Дон Иньяцио извлек откуда-то засаленную карточную колоду, и прямо на камне они начали играть в ландскнехта. Это очень популярная у нас азартная игра, не обремененная излишними формальностями, и потому она никогда особенно не затягивалась; к моменту, когда стало смеркаться, она успела лишить дона Иньяцио последних его сокровищ. Выигравший, которого распирали самые честолюбивые планы, удалился, оставив дону Иньяцио деревянную миску, со дна которой подмигивали ему, как сотни желтых глаз, жареные семечки. Некоторое время дон Иньяцио увлажнял их солью своих слез, потом с удовольствием принялся есть и, наконец, растянувшись на полированной базальтовой скамейке, обратился с речью к звездам.
Вполне вероятно, что вплоть до этого момента все свалившиеся на него несчастья дон Иньяцио и заслужил, но проснулся он совсем другим человеком.
Грация, девушка из района Санита, не девушка — сплошные вздохи и веснушки, повисла у него на шее, громко крича: «Я все равно, все равно хочу выйти за тебя замуж».
Дон Иньяцио указал ей на миску с семечками:
— Вот мой дом и все мое достояние, — сказал он и обнял ее.
Однако когда они поженились, навязанную ему торговлю семечками дон Иньяцио заменил взятой напрокат шарманкой. Жена ходила следом за ним с ребенком на руках, жадные губки всасывали материнское молоко вместе со звуками «Фуникули-фуникуля», а дон Иньяцио собирал пожертвования, поставив тарелочку для денег прямо себе на горб. Руки рабочих и портних мешкали, прежде чем бросить монету, и дон Иньяцио подмигивал сам себе, когда чувствовал как суеверные пальцы дотрагиваются до его горба.[7]
Долгие месяцы на площадях и в переулках эхом отдавался его голос, баритональный в низах, контральтовый в верхах, то был как бы дуэт-соло; от этого голоса начинали дребезжать стеклянные колпаки на статуэтках святых во всех домах округи, от него сбивались с нормального хода швейные машинки и рвались резинки в трусах; от него мутнело вино в бочках остерий и на столах лопались бутылки, и все-таки ему нельзя было отказать в какой-то свирепой проникновенности!
Но как-то раз в ту пору, когда в моде была песенка «Мадонна, за кого ты будешь в споре?
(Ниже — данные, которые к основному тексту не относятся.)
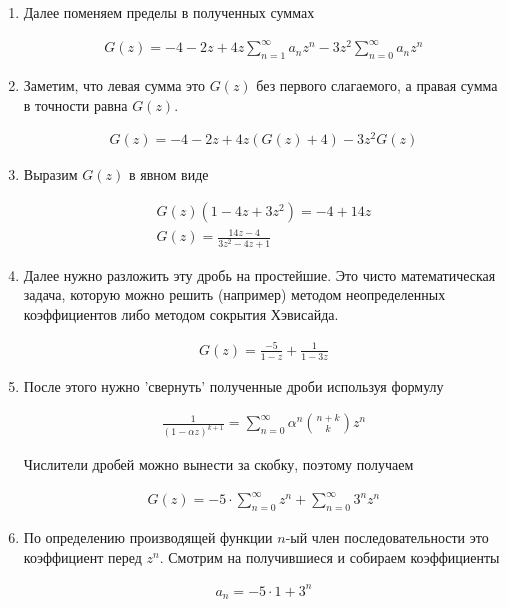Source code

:\begin{enumerate}
  \item Далее поменяем пределы в полученных суммах
  
  \begin{align*}
    G(z) = -4 - 2z + 4z \sum_{n = 1}^{\infty} a_{n} z^{n} - 
      3 z^{2} \sum_{n = 0}^{\infty} a_{n} z^{n}
  \end{align*}

  \item Заметим, что левая сумма это \(G(z)\) без первого слагаемого, а правая
  сумма в точности равна \(G(z)\).

  \begin{align*}
    G(z) = -4 - 2z + 4z (G(z) + 4) - 3z^2 G(z)
  \end{align*}

  \item Выразим \(G(z)\) в явном виде
  
  \begin{align*}
    G(z) (1 - 4z + 3z^2) = -4 + 14z \\
    G(z) = \frac{14z - 4}{3z^2 - 4z + 1}
  \end{align*}

  \item Далее нужно разложить эту дробь на простейшие. Это чисто математическая
  задача, которую можно решить (например) методом неопределенных коэффициентов
  либо методом сокрытия Хэвисайда.

  \begin{align*}
    G(z) = \frac{-5}{1 - z} + \frac{1}{1 - 3z}
  \end{align*}

  \item После этого нужно 'свернуть' полученные дроби используя формулу
  
  \begin{align*}
    \boxed{
      \frac{1}{(1 - \alpha z)^{k + 1}}
      = \sum_{n = 0}^{\infty} \alpha^{n} \binom{n + k}{k} z^{n}
    }
  \end{align*}

  Числители дробей можно вынести за скобку, поэтому получаем

  \begin{align*}
    G(z) = -5 \cdot \sum_{n = 0}^{\infty} z^{n}
      + \sum_{n = 0}^{\infty} 3^{n} z^{n}
  \end{align*}

  \item По определению производящей функции \(n\)-ый член последовательности
   это коэффициент перед \(z^{n}\). Смотрим на получившиеся и собираем
   коэффициенты

   \begin{align*}
     a_{n} = -5 \cdot 1 + 3^{n}
   \end{align*}
\end{enumerate}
Поспорили тут небеса и море: кто дал лазурь глазам прекрасным этим?», наш шарманщик вынырнул из переулка именно в то мгновение, когда с противоположной стороны в него въезжал автомобиль.
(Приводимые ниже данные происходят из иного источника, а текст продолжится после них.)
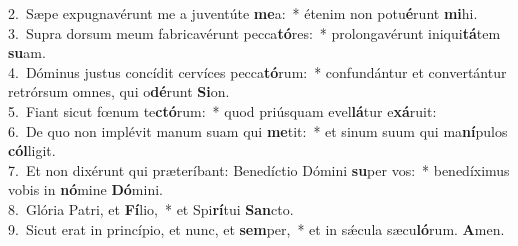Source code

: {2.~}Sæpe expugnavérunt me a juventúte \textbf{me}a:~* étenim non potu\textbf{é}runt \textbf{mi}hi.\\
{3.~}Supra dorsum meum fabricavérunt pecca\textbf{tó}res:~* prolongavérunt iniqui\textbf{tá}tem \textbf{su}am.\\
{4.~}Dóminus justus concídit cervíces pecca\textbf{tó}rum:~* confundántur et convertántur retrórsum omnes, qui o\textbf{dé}runt \textbf{Si}on.\\
{5.~}Fiant sicut fœnum te\textbf{ctó}rum:~* quod priúsquam evel\textbf{lá}tur e\textbf{xá}ruit:\\
{6.~}De quo non implévit manum suam qui \textbf{me}tit:~* et sinum suum qui ma\textbf{ní}pulos \textbf{cól}ligit.\\
{7.~}Et non dixérunt qui præteríbant: Benedíctio Dómini \textbf{su}per vos:~* benedíximus vobis in \textbf{nó}mine \textbf{Dó}mini.\\
{8.~}Glória Patri, et \textbf{Fí}lio,~* et Spi\textbf{rí}tui \textbf{San}cto.\\
{9.~}Sicut erat in princípio, et nunc, et \textbf{sem}per,~* et in sǽcula sæcu\textbf{ló}rum. \textbf{A}men.\\
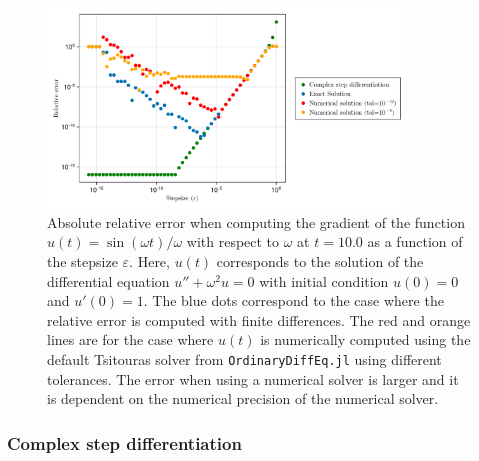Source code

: \begin{figure}[tbh]
    \centering
    \includegraphics[width=0.85\textwidth]{../code/finite_differences/finite_difference_derivative.pdf}
    \caption{Absolute relative error when computing the gradient of the function $u(t) = \sin (\omega t)/\omega$ with respect to $\omega$ at $t=10.0$ as a function of the stepsize $\varepsilon$. Here, $u(t)$ corresponds to the solution of the differential equation $u'' + \omega^2 u = 0$ with initial condition $u(0)=0$ and $u'(0)=1$. The blue dots correspond to the case where the relative error is computed with finite differences. The red and orange lines are for the case where $u(t)$ is numerically computed using the default Tsitouras solver \cite{Tsitouras_2011} from \texttt{OrdinaryDiffEq.jl} using different tolerances. The error when using a numerical solver is larger and it is dependent on the numerical precision of the numerical solver. }
    \label{fig:finite-diff}
\end{figure}

\subsubsection{Complex step differentiation}


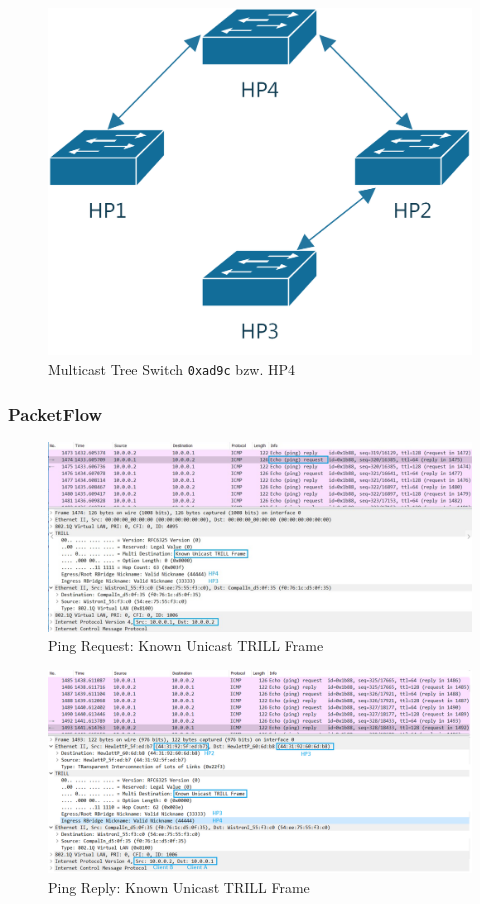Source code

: \begin{figure}[H]
	\centering
	\includegraphics[width=0.5\linewidth]{images/multicast_trees/0xad9c}
	\caption{Multicast Tree Switch \lstinline|0xad9c| bzw. HP4}
	\label{fig:multicasttree0xad9c}
\end{figure}



\subsubsection{PacketFlow}


\begin{figure}
	\centering
	\includegraphics[width=\linewidth]{images/ping_request}
	\caption{Ping Request: Known Unicast TRILL Frame}
	\label{fig:trillpackage}
\end{figure}


\begin{figure}
	\centering
	\includegraphics[width=\linewidth]{images/ping_reply}
	\caption{Ping Reply: Known Unicast TRILL Frame}
	\label{fig:trillpackage}
\end{figure}

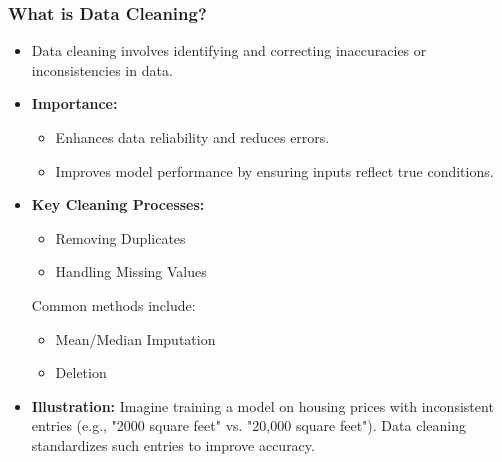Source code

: \documentclass[aspectratio=169]{beamer}
\begin{document}
\begin{frame}[fragile]
    \frametitle{What is Data Cleaning?}
    \begin{itemize}
        \item Data cleaning involves identifying and correcting inaccuracies or inconsistencies in data.
        \item \textbf{Importance:}
        \begin{itemize}
            \item Enhances data reliability and reduces errors.
            \item Improves model performance by ensuring inputs reflect true conditions.
        \end{itemize}
        \item \textbf{Key Cleaning Processes:}
        \begin{itemize}
            \item Removing Duplicates
            \item Handling Missing Values
            \end{itemize}
            Common methods include:
            \begin{itemize}
                \item Mean/Median Imputation
                \item Deletion
            \end{itemize}
            \item \textbf{Illustration:} 
            Imagine training a model on housing prices with inconsistent entries (e.g., "2000 square feet" vs. "20,000 square feet"). Data cleaning standardizes such entries to improve accuracy.
    \end{itemize}
\end{frame}
\end{document}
Вскрикнули разорванные струны, затрещала юбка синьоры Цивьелло, сидевшей на приступочке инструмента (потом юбку эту нашли лежащей отдельно на тротуаре, всю красную от крови); ребенок же проснулся прямо на небесах.
— А ведь у него даже горба не было! — всхлипывал дон Иньяцио, кладя сына на мраморный стол в морге больницы Пеллегрини. — Вот, профессор, посмотрите, сами убедитесь.
Чтобы успокоить его, врачи сделали вид, что осмотрели крохотное тельце, признав, что ребенок был совершенно нормальным.
В течение последующих дней соседи серьезно беспокоились за дона Иньяцио. Он все бродил и бродил по двум своим комнаткам, держа в одной руке колыбель, а в другой — окровавленную юбку. Он рычал на всякого, кто пытался войти и заставить его поесть и поспать. «Пропуск! — кричал он. — Докажите сначала, что вы так же несчастны, как и я, а не то — вон отсюда!»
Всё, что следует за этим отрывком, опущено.